[Recorded data]

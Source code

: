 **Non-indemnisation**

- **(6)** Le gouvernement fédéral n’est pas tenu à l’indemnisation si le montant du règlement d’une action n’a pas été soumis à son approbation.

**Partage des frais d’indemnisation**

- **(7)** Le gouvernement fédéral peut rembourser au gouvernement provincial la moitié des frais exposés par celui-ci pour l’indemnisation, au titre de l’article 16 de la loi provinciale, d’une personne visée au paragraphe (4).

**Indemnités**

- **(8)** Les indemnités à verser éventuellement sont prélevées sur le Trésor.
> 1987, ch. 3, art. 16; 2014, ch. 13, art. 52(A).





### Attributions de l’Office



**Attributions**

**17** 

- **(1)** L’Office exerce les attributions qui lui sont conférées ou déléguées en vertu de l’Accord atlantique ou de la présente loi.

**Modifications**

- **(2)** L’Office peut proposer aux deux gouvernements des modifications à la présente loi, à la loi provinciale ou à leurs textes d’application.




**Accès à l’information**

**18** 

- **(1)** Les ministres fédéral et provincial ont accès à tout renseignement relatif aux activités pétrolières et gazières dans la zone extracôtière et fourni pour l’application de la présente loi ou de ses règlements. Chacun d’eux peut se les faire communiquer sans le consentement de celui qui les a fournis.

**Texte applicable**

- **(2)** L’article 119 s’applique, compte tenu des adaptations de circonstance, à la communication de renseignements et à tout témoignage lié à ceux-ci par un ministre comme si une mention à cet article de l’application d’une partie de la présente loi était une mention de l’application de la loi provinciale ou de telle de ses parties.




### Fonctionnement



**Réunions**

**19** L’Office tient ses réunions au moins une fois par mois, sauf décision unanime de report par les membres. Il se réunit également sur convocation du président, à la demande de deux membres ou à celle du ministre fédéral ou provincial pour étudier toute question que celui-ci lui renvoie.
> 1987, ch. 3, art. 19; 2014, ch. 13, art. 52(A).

### [What the task requires]
Could you repeat every record above exactly as it appears?

### [Response to the exercise]
Source code

: **Non-indemnisation**

- **(6)** Le gouvernement fédéral n’est pas tenu à l’indemnisation si le montant du règlement d’une action n’a pas été soumis à son approbation.

**Partage des frais d’indemnisation**

- **(7)** Le gouvernement fédéral peut rembourser au gouvernement provincial la moitié des frais exposés par celui-ci pour l’indemnisation, au titre de l’article 16 de la loi provinciale, d’une personne visée au paragraphe (4).

**Indemnités**

- **(8)** Les indemnités à verser éventuellement sont prélevées sur le Trésor.
> 1987, ch. 3, art. 16; 2014, ch. 13, art. 52(A).





### Attributions de l’Office



**Attributions**

**17** 

- **(1)** L’Office exerce les attributions qui lui sont conférées ou déléguées en vertu de l’Accord atlantique ou de la présente loi.

**Modifications**

- **(2)** L’Office peut proposer aux deux gouvernements des modifications à la présente loi, à la loi provinciale ou à leurs textes d’application.




**Accès à l’information**

**18** 

- **(1)** Les ministres fédéral et provincial ont accès à tout renseignement relatif aux activités pétrolières et gazières dans la zone extracôtière et fourni pour l’application de la présente loi ou de ses règlements. Chacun d’eux peut se les faire communiquer sans le consentement de celui qui les a fournis.

**Texte applicable**

- **(2)** L’article 119 s’applique, compte tenu des adaptations de circonstance, à la communication de renseignements et à tout témoignage lié à ceux-ci par un ministre comme si une mention à cet article de l’application d’une partie de la présente loi était une mention de l’application de la loi provinciale ou de telle de ses parties.




### Fonctionnement



**Réunions**

**19** L’Office tient ses réunions au moins une fois par mois, sauf décision unanime de report par les membres. Il se réunit également sur convocation du président, à la demande de deux membres ou à celle du ministre fédéral ou provincial pour étudier toute question que celui-ci lui renvoie.
> 1987, ch. 3, art. 19; 2014, ch. 13, art. 52(A).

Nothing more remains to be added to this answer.